(Beginning of Excerpted data)

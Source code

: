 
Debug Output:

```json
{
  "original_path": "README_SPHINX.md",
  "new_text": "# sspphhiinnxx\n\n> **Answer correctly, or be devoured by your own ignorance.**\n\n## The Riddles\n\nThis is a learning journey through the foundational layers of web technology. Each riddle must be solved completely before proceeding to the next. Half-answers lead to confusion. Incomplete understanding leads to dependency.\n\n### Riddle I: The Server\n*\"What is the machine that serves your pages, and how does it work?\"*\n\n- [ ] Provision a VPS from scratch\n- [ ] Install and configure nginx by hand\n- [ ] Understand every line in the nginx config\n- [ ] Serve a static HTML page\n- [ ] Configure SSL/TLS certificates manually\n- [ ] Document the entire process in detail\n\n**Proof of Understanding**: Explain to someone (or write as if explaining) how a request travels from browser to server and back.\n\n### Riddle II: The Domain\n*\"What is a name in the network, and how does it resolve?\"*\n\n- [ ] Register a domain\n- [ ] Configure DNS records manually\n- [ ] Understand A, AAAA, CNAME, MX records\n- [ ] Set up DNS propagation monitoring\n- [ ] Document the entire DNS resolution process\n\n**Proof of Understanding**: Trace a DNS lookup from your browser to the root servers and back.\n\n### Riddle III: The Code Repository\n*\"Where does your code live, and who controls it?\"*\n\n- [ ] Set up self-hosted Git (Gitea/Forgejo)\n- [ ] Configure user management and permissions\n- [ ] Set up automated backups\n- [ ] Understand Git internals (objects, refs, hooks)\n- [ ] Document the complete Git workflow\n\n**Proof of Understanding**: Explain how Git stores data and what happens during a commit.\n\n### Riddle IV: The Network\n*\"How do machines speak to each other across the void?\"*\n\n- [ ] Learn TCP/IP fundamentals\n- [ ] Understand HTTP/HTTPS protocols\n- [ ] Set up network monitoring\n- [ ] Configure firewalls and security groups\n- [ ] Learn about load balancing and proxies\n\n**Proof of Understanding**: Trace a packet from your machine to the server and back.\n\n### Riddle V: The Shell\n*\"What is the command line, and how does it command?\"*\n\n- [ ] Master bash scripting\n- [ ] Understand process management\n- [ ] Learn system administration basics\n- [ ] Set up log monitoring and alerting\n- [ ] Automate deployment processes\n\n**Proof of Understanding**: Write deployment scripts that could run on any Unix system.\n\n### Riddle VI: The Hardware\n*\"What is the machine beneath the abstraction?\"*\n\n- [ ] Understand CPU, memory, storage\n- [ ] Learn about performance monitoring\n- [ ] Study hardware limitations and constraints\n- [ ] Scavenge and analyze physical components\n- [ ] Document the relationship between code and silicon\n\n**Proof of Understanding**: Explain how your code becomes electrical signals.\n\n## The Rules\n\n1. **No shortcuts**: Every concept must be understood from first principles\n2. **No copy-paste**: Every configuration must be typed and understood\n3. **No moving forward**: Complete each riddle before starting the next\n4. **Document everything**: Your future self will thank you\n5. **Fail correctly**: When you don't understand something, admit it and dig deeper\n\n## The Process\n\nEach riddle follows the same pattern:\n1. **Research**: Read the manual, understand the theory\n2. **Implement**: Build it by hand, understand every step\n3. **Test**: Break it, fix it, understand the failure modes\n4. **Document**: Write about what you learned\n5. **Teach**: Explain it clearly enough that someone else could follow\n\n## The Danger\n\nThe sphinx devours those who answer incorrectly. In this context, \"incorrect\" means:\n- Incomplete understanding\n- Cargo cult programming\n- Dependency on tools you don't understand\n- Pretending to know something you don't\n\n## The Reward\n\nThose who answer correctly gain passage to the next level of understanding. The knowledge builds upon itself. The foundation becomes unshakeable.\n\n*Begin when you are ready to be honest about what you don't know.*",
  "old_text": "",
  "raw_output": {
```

(End of Excerpted data)

▸ **About this exercise**
Output the entries verbatim.

▸ **Answer section**
Source code

: 
Debug Output:

```json
{
  "original_path": "README_SPHINX.md",
  "new_text": "# sspphhiinnxx\n\n> **Answer correctly, or be devoured by your own ignorance.**\n\n## The Riddles\n\nThis is a learning journey through the foundational layers of web technology. Each riddle must be solved completely before proceeding to the next. Half-answers lead to confusion. Incomplete understanding leads to dependency.\n\n### Riddle I: The Server\n*\"What is the machine that serves your pages, and how does it work?\"*\n\n- [ ] Provision a VPS from scratch\n- [ ] Install and configure nginx by hand\n- [ ] Understand every line in the nginx config\n- [ ] Serve a static HTML page\n- [ ] Configure SSL/TLS certificates manually\n- [ ] Document the entire process in detail\n\n**Proof of Understanding**: Explain to someone (or write as if explaining) how a request travels from browser to server and back.\n\n### Riddle II: The Domain\n*\"What is a name in the network, and how does it resolve?\"*\n\n- [ ] Register a domain\n- [ ] Configure DNS records manually\n- [ ] Understand A, AAAA, CNAME, MX records\n- [ ] Set up DNS propagation monitoring\n- [ ] Document the entire DNS resolution process\n\n**Proof of Understanding**: Trace a DNS lookup from your browser to the root servers and back.\n\n### Riddle III: The Code Repository\n*\"Where does your code live, and who controls it?\"*\n\n- [ ] Set up self-hosted Git (Gitea/Forgejo)\n- [ ] Configure user management and permissions\n- [ ] Set up automated backups\n- [ ] Understand Git internals (objects, refs, hooks)\n- [ ] Document the complete Git workflow\n\n**Proof of Understanding**: Explain how Git stores data and what happens during a commit.\n\n### Riddle IV: The Network\n*\"How do machines speak to each other across the void?\"*\n\n- [ ] Learn TCP/IP fundamentals\n- [ ] Understand HTTP/HTTPS protocols\n- [ ] Set up network monitoring\n- [ ] Configure firewalls and security groups\n- [ ] Learn about load balancing and proxies\n\n**Proof of Understanding**: Trace a packet from your machine to the server and back.\n\n### Riddle V: The Shell\n*\"What is the command line, and how does it command?\"*\n\n- [ ] Master bash scripting\n- [ ] Understand process management\n- [ ] Learn system administration basics\n- [ ] Set up log monitoring and alerting\n- [ ] Automate deployment processes\n\n**Proof of Understanding**: Write deployment scripts that could run on any Unix system.\n\n### Riddle VI: The Hardware\n*\"What is the machine beneath the abstraction?\"*\n\n- [ ] Understand CPU, memory, storage\n- [ ] Learn about performance monitoring\n- [ ] Study hardware limitations and constraints\n- [ ] Scavenge and analyze physical components\n- [ ] Document the relationship between code and silicon\n\n**Proof of Understanding**: Explain how your code becomes electrical signals.\n\n## The Rules\n\n1. **No shortcuts**: Every concept must be understood from first principles\n2. **No copy-paste**: Every configuration must be typed and understood\n3. **No moving forward**: Complete each riddle before starting the next\n4. **Document everything**: Your future self will thank you\n5. **Fail correctly**: When you don't understand something, admit it and dig deeper\n\n## The Process\n\nEach riddle follows the same pattern:\n1. **Research**: Read the manual, understand the theory\n2. **Implement**: Build it by hand, understand every step\n3. **Test**: Break it, fix it, understand the failure modes\n4. **Document**: Write about what you learned\n5. **Teach**: Explain it clearly enough that someone else could follow\n\n## The Danger\n\nThe sphinx devours those who answer incorrectly. In this context, \"incorrect\" means:\n- Incomplete understanding\n- Cargo cult programming\n- Dependency on tools you don't understand\n- Pretending to know something you don't\n\n## The Reward\n\nThose who answer correctly gain passage to the next level of understanding. The knowledge builds upon itself. The foundation becomes unshakeable.\n\n*Begin when you are ready to be honest about what you don't know.*",
  "old_text": "",
  "raw_output": {
```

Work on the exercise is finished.